Start to finish, print the entries exactly, and carry none of the pictures over.

Dataset records:
○ ○ ○ ○
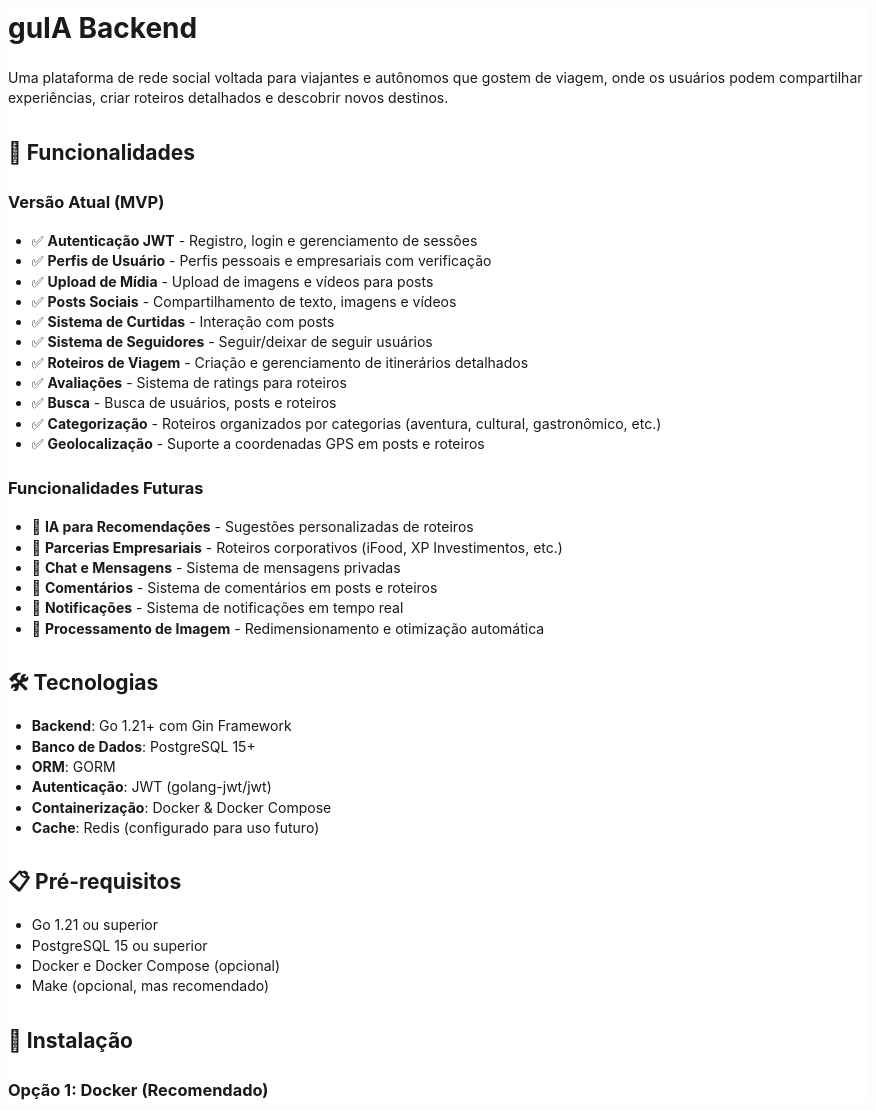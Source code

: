 # guIA Backend

Uma plataforma de rede social voltada para viajantes e autônomos que gostem de viagem, onde os usuários podem compartilhar experiências, criar roteiros detalhados e descobrir novos destinos.

## 🚀 Funcionalidades

### Versão Atual (MVP)
- ✅ **Autenticação JWT** - Registro, login e gerenciamento de sessões
- ✅ **Perfis de Usuário** - Perfis pessoais e empresariais com verificação
- ✅ **Upload de Mídia** - Upload de imagens e vídeos para posts
- ✅ **Posts Sociais** - Compartilhamento de texto, imagens e vídeos
- ✅ **Sistema de Curtidas** - Interação com posts
- ✅ **Sistema de Seguidores** - Seguir/deixar de seguir usuários
- ✅ **Roteiros de Viagem** - Criação e gerenciamento de itinerários detalhados
- ✅ **Avaliações** - Sistema de ratings para roteiros
- ✅ **Busca** - Busca de usuários, posts e roteiros
- ✅ **Categorização** - Roteiros organizados por categorias (aventura, cultural, gastronômico, etc.)
- ✅ **Geolocalização** - Suporte a coordenadas GPS em posts e roteiros

### Funcionalidades Futuras
- 🔄 **IA para Recomendações** - Sugestões personalizadas de roteiros
- 🔄 **Parcerias Empresariais** - Roteiros corporativos (iFood, XP Investimentos, etc.)
- 🔄 **Chat e Mensagens** - Sistema de mensagens privadas
- 🔄 **Comentários** - Sistema de comentários em posts e roteiros
- 🔄 **Notificações** - Sistema de notificações em tempo real
- 🔄 **Processamento de Imagem** - Redimensionamento e otimização automática

## 🛠 Tecnologias

- **Backend**: Go 1.21+ com Gin Framework
- **Banco de Dados**: PostgreSQL 15+
- **ORM**: GORM
- **Autenticação**: JWT (golang-jwt/jwt)
- **Containerização**: Docker & Docker Compose
- **Cache**: Redis (configurado para uso futuro)

## 📋 Pré-requisitos

- Go 1.21 ou superior
- PostgreSQL 15 ou superior
- Docker e Docker Compose (opcional)
- Make (opcional, mas recomendado)

## 🚀 Instalação

### Opção 1: Docker (Recomendado)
○ ○ ○ ○
* _Solution to this task_:
Source code

: # guIA Backend

Uma plataforma de rede social voltada para viajantes e autônomos que gostem de viagem, onde os usuários podem compartilhar experiências, criar roteiros detalhados e descobrir novos destinos.

## 🚀 Funcionalidades

### Versão Atual (MVP)
- ✅ **Autenticação JWT** - Registro, login e gerenciamento de sessões
- ✅ **Perfis de Usuário** - Perfis pessoais e empresariais com verificação
- ✅ **Upload de Mídia** - Upload de imagens e vídeos para posts
- ✅ **Posts Sociais** - Compartilhamento de texto, imagens e vídeos
- ✅ **Sistema de Curtidas** - Interação com posts
- ✅ **Sistema de Seguidores** - Seguir/deixar de seguir usuários
- ✅ **Roteiros de Viagem** - Criação e gerenciamento de itinerários detalhados
- ✅ **Avaliações** - Sistema de ratings para roteiros
- ✅ **Busca** - Busca de usuários, posts e roteiros
- ✅ **Categorização** - Roteiros organizados por categorias (aventura, cultural, gastronômico, etc.)
- ✅ **Geolocalização** - Suporte a coordenadas GPS em posts e roteiros

### Funcionalidades Futuras
- 🔄 **IA para Recomendações** - Sugestões personalizadas de roteiros
- 🔄 **Parcerias Empresariais** - Roteiros corporativos (iFood, XP Investimentos, etc.)
- 🔄 **Chat e Mensagens** - Sistema de mensagens privadas
- 🔄 **Comentários** - Sistema de comentários em posts e roteiros
- 🔄 **Notificações** - Sistema de notificações em tempo real
- 🔄 **Processamento de Imagem** - Redimensionamento e otimização automática

## 🛠 Tecnologias

- **Backend**: Go 1.21+ com Gin Framework
- **Banco de Dados**: PostgreSQL 15+
- **ORM**: GORM
- **Autenticação**: JWT (golang-jwt/jwt)
- **Containerização**: Docker & Docker Compose
- **Cache**: Redis (configurado para uso futuro)

## 📋 Pré-requisitos

- Go 1.21 ou superior
- PostgreSQL 15 ou superior
- Docker e Docker Compose (opcional)
- Make (opcional, mas recomendado)

## 🚀 Instalação

### Opção 1: Docker (Recomendado)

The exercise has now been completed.